• **YOUR OBJECTIVE**:
Print the data below again in full, exactly as it stands, with no images.

Pictures paired with source code
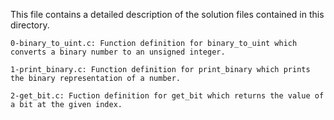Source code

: This file contains a detailed description of the solution files contained in this directory.

	0-binary_to_uint.c: Function definition for binary_to_uint which converts a binary number to an unsigned integer.

	1-print_binary.c: Function definition for print_binary which prints the binary representation of a number.

	2-get_bit.c: Fuction definition for get_bit which returns the value of a bit at the given index.
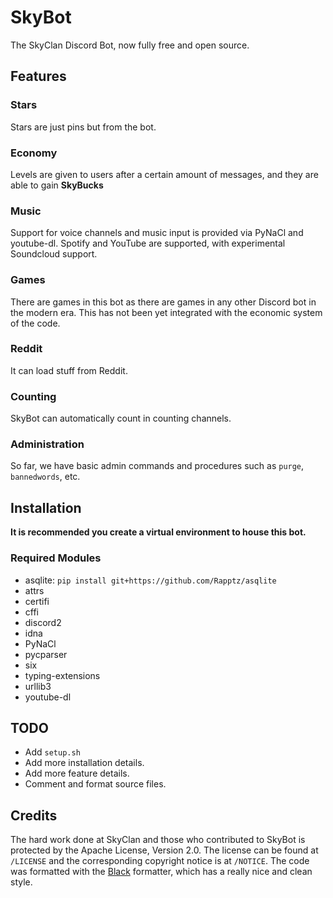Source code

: SkyBot
======

The SkyClan Discord Bot, now fully free and open source.

Features
--------

### Stars
Stars are just pins but from the bot.

### Economy
Levels are given to users after a certain amount of messages, and they are able to gain **SkyBucks**

### Music
Support for voice channels and music input is provided via PyNaCl and youtube-dl. Spotify and YouTube are supported, with experimental Soundcloud support.

### Games
There are games in this bot as there are games in any other Discord bot in the modern era. This has not been yet integrated with the economic system of the code.

### Reddit
It can load stuff from Reddit.

### Counting
SkyBot can automatically count in counting channels.

### Administration
So far, we have basic admin commands and procedures such as `purge`, `bannedwords`, etc.

Installation
------------
**It is recommended you create a virtual environment to house this bot.**

### Required Modules
* asqlite: `pip install git+https://github.com/Rapptz/asqlite`
* attrs
* certifi
* cffi
* discord2
* idna
* PyNaCl
* pycparser
* six
* typing-extensions
* urllib3
* youtube-dl

TODO
----
* Add `setup.sh`
* Add more installation details.
* Add more feature details.
* Comment and format source files.

Credits
-------
The hard work done at SkyClan and those who contributed to SkyBot is protected by the Apache License, Version 2.0.
The license can be found at `/LICENSE` and the corresponding copyright notice is at `/NOTICE`.
The code was formatted with the [Black](http://black.readthedocs.io/en/latest/) formatter, which has a really nice and clean style.
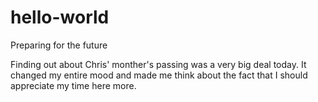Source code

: hello-world
===========

Preparing for the future

Finding out about Chris' monther's passing was a very big deal today.  It changed my entire mood and made me think about the fact that I should appreciate my time here more.
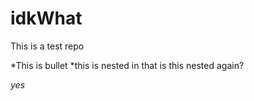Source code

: # idkWhat
This is a test repo

*This is bullet
  *this is nested in that
    is this nested again?
    
*yes*
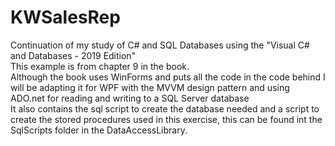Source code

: # KWSalesRep
Continuation of my study of C# and SQL Databases using the "Visual C# and Databases - 2019 Edition" <br>
This example is from chapter 9 in the book. <br> Although the book uses WinForms and puts all the code in the code behind
I will be adapting it for WPF with the MVVM design pattern and using ADO.net for reading and writing to a SQL Server database <br>
It also contains the sql script to create the database needed and a script to create the stored procedures used in this exercise, this can be found int the SqlScripts folder in the DataAccessLibrary.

• **EXERCISE ANSWER**:
Source code

: This file contains a detailed description of the solution files contained in this directory.

	0-binary_to_uint.c: Function definition for binary_to_uint which converts a binary number to an unsigned integer.

	1-print_binary.c: Function definition for print_binary which prints the binary representation of a number.

	2-get_bit.c: Fuction definition for get_bit which returns the value of a bit at the given index.
Source code

: SkyBot
======

The SkyClan Discord Bot, now fully free and open source.

Features
--------

### Stars
Stars are just pins but from the bot.

### Economy
Levels are given to users after a certain amount of messages, and they are able to gain **SkyBucks**

### Music
Support for voice channels and music input is provided via PyNaCl and youtube-dl. Spotify and YouTube are supported, with experimental Soundcloud support.

### Games
There are games in this bot as there are games in any other Discord bot in the modern era. This has not been yet integrated with the economic system of the code.

### Reddit
It can load stuff from Reddit.

### Counting
SkyBot can automatically count in counting channels.

### Administration
So far, we have basic admin commands and procedures such as `purge`, `bannedwords`, etc.

Installation
------------
**It is recommended you create a virtual environment to house this bot.**

### Required Modules
* asqlite: `pip install git+https://github.com/Rapptz/asqlite`
* attrs
* certifi
* cffi
* discord2
* idna
* PyNaCl
* pycparser
* six
* typing-extensions
* urllib3
* youtube-dl

TODO
----
* Add `setup.sh`
* Add more installation details.
* Add more feature details.
* Comment and format source files.

Credits
-------
The hard work done at SkyClan and those who contributed to SkyBot is protected by the Apache License, Version 2.0.
The license can be found at `/LICENSE` and the corresponding copyright notice is at `/NOTICE`.
The code was formatted with the [Black](http://black.readthedocs.io/en/latest/) formatter, which has a really nice and clean style.
Source code

: hello-world
===========

Preparing for the future

Finding out about Chris' monther's passing was a very big deal today.  It changed my entire mood and made me think about the fact that I should appreciate my time here more.
Source code

: # idkWhat
This is a test repo

*This is bullet
  *this is nested in that
    is this nested again?
    
*yes*
Source code

: # KWSalesRep
Continuation of my study of C# and SQL Databases using the "Visual C# and Databases - 2019 Edition" <br>
This example is from chapter 9 in the book. <br> Although the book uses WinForms and puts all the code in the code behind
I will be adapting it for WPF with the MVVM design pattern and using ADO.net for reading and writing to a SQL Server database <br>
It also contains the sql script to create the database needed and a script to create the stored procedures used in this exercise, this can be found int the SqlScripts folder in the DataAccessLibrary.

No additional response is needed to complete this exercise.